It may even be in our nature, but is there such a thing as evil?
And you are welcome to say you don't believe in an abstract, religiously grounded framework, but my question is not based on an abstract, religiously grounded framework either, not that my curiousity requires an answer.
And to be fair - I definitely believe there is such a thing as evil, regardless of any explanation of what it is or why it exists. I also believe that evil is not punished in any form in any supernatural sense, so believing in it doesn't make life more comforting.
Hehehe, that's funny!
Ron Patterson
I believe in beauty, regardless of any explanation of what it is or why it exists.
I believe in self-awareness, regardless of any explanation of what it is or why it exists.

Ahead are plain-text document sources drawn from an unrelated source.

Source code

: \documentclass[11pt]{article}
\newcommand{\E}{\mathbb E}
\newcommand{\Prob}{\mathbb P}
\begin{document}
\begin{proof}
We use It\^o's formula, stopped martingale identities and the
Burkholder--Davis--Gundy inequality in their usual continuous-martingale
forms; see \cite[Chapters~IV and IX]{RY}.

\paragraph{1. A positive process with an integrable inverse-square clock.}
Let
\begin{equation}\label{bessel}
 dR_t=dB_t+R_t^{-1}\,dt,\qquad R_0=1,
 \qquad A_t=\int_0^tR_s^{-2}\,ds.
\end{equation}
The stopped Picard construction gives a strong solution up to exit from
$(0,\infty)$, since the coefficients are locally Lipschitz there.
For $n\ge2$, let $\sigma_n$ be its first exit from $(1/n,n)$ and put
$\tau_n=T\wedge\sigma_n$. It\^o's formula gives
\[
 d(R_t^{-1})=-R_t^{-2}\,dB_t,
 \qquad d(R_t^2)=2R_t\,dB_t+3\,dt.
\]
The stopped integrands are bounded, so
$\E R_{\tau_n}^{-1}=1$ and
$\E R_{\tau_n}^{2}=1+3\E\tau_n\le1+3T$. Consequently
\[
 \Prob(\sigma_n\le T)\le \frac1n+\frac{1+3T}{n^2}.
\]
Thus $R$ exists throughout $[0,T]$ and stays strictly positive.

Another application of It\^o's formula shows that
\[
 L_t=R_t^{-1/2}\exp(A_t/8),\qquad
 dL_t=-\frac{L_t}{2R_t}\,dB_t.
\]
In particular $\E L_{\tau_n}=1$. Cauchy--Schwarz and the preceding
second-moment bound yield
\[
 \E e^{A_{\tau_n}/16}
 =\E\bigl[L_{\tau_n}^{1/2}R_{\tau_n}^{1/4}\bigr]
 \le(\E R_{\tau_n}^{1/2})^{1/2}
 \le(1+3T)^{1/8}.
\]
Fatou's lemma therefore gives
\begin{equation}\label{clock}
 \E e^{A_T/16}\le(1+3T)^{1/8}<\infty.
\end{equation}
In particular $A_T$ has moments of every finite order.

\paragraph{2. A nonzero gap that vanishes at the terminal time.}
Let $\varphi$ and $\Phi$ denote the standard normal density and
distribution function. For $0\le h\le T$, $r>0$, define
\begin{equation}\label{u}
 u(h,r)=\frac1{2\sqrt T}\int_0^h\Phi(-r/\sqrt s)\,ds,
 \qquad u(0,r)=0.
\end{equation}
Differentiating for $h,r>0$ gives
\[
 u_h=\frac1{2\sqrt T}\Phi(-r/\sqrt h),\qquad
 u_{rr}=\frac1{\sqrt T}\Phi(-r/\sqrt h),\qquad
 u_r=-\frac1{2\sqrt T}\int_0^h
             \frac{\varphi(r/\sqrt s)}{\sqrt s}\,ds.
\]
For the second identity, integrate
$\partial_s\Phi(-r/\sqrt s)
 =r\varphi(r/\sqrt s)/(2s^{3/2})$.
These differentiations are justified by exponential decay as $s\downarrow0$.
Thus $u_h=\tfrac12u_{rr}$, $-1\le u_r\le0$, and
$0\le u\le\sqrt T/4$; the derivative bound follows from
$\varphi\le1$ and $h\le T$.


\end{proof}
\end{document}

'The Tao that can be told is not the eternal Tao.
The name that can be named is not the eternal name.'
A lot of discussions bog down in details - I was merely trying to avoid those detours.
Worse, a lot of discussions bog down because the words are not what is discussed, they are the means.
But my question was merely idle curiousity, nothing more.
For instance, the tsunami of December 2004 killed almost 300,000 people. Was evil involved? If one says it was an act of God, how then can evil be denied for this event? See what I mean? But then I do not believe in God. Well, not a personal god anyway. As to a higher intelligence, I am an agnostic. At any rate I do not believe any kind of God caused the tsunami therefore no evil was involved. But if you believe in God, then he caused it and therefore he is evil.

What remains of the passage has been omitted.